L’avantage de la condition post-coloniale est qu’aujourd’hui en France on n’a pas besoin de chercher trop loin son ‘Arabe’. Autrefois, il fallait tout de même faire des efforts pour dénicher son hérétique, son juif, son nègre, son syphilitique, son homosexuel, son aristocrate, son prolétaire ou bien son bourgeois. Mais un ‘Arabe’, quoiqu’il vous fâche, il est là. Masse culturelle et économique incontournable. Tout en lui est vrai : son nom, sa religion, sa musique même.

La plume toujours

Les écrivains n’ont jamais cessé de nous dire que la cocasserie est de rigueur dans une existence où le politique se réduit à la somme de ce qui nous a échappé ou déçu. L’ampleur de l’entreprise multiculturelle dont la France arrive mal à se défausser n’est qu’un exemple parmi d’autres de veulerie institutionnelle. Écrire pour détailler le quotidien d’une société et en rire consiste aussi à évoquer une substance plus profonde que les programmes, plans, budgets, et autres stratégies politiques. Les écrivains, eux, nous amusent des idées qui sont à nous mais que l’on reçoit, bon gré mal gré, comme des cadeaux d’anniversaire. N’y-a-t-il pas, par exemple, plus de transcendance chez Rabelais, formé à la médecine arabe, que chez Napoléon III, cet adorateur de l’Algérie ?

Même plus une trahison de clercs.

L’intellectuel français discutaille et écrivaille. Il se cuirasse d’opinions simples, rarement transitoires, et motivées par la comédie de soi. Il fait son trou et n’en sort que miroir en main. Oh qu’il serait beau le Musée de l’Égotisme et de la Postérité ! Les mots de l’intellectuel constituent son aventure intime depuis que l’Outre-Mer fait désordre et que l’Hexagone, tabulation d’un chaos identitaire annoncé, s’est offert tout à la fois son empire et son orientalisme, mais à rebours. Quand on ne sait imaginer il reste toujours la gueule de l’étranger. Les expositions coloniales ou l’équipe de France de football de 1998 ne disent rien d’autre. Derrière les pensées, les essais franco-français, on déniche la mystification qui court-circuite l’humanisme et l’esprit des Lumières. L’idée républicaine devient ainsi son propre référent, marque son territoire sous le mode de l’exclusion. Rappelons-nous que sous le joug colonial et sa mission civilisatrice les ‘Arabes’ ne contemplaient guère la Méditerranée, ce sont les Camus qui pouvaient se payer un tel paysage et y voir jusqu’à la Grèce antique.

Dans cette République on sollicite de la littérature une croyance partagée car en France plus qu’ailleurs on sait qu’on est à la merci des faiseurs d’Histoire.
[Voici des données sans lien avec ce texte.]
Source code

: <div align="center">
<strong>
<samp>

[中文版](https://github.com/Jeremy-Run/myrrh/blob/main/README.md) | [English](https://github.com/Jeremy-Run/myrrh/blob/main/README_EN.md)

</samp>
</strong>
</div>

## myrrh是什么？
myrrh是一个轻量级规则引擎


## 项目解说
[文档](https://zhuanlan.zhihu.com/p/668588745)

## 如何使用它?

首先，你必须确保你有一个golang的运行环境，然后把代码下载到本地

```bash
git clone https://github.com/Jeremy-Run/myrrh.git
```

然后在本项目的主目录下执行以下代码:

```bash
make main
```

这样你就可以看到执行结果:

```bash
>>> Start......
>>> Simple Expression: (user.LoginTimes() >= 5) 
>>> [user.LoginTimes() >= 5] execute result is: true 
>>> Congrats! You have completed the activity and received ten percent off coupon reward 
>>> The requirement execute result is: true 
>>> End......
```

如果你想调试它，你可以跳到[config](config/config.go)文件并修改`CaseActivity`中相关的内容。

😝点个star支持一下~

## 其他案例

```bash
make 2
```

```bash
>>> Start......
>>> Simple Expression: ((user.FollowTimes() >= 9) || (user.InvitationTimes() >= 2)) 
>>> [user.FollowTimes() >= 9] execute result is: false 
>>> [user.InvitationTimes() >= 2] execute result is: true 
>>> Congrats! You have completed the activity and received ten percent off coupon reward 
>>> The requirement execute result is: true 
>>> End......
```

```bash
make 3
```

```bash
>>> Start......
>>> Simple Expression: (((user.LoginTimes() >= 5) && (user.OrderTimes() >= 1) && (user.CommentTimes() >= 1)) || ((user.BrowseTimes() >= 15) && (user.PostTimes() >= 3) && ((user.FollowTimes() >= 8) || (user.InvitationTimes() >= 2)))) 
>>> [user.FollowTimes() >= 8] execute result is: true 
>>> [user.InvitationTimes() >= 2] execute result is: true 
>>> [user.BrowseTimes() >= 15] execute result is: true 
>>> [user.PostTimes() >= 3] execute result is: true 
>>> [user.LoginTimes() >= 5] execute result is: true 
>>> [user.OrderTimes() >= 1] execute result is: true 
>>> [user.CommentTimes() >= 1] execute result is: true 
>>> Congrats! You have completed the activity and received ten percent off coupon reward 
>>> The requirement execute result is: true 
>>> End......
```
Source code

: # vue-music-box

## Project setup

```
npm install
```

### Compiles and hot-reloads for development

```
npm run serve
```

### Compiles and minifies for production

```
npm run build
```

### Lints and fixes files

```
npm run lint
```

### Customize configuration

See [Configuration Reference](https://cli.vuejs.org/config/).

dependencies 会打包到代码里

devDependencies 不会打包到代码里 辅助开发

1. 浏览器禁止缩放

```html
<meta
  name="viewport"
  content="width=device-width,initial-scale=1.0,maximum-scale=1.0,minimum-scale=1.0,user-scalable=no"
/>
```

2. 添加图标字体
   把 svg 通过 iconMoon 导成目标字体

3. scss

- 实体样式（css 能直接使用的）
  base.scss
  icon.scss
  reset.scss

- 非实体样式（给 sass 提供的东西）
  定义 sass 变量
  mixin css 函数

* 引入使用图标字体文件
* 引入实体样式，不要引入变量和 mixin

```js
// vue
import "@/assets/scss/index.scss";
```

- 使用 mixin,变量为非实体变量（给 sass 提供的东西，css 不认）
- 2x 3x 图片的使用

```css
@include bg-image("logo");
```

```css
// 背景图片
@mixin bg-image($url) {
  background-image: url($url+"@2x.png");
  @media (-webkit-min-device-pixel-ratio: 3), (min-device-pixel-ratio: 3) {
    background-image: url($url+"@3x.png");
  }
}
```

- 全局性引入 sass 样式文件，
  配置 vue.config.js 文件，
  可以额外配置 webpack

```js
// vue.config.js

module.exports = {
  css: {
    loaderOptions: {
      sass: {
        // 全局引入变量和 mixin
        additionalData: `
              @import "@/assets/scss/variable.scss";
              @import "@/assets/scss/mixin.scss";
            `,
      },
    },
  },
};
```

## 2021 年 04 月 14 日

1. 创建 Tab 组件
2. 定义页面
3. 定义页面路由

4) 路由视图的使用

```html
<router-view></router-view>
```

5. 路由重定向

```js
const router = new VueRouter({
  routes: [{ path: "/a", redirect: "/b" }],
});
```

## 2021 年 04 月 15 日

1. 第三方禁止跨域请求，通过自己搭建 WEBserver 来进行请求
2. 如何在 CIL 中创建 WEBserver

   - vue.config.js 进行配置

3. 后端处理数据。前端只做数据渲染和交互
De Gaulle a distribué les indépendances parce qu’il craignait peut-être que Colombey-les-deux-églises ne devînt Colombey-les-deux-mosquées, en 1957 Mitterrand écrit dans son livre Présence française et abandon : “Sans l’Afrique il n’y aura plus d’histoire de France au XXIème siècle”, et Chirac, lui, a fait l’Algérie, enfin plus par devoir que par raison car -faire- un pays, même au nom de la France, s’était chercher à s’acquitter d’une dette. C’est aussi une des raisons pour lesquelles l’immigration est condamnée à n’être que le superlatif de la colonisation.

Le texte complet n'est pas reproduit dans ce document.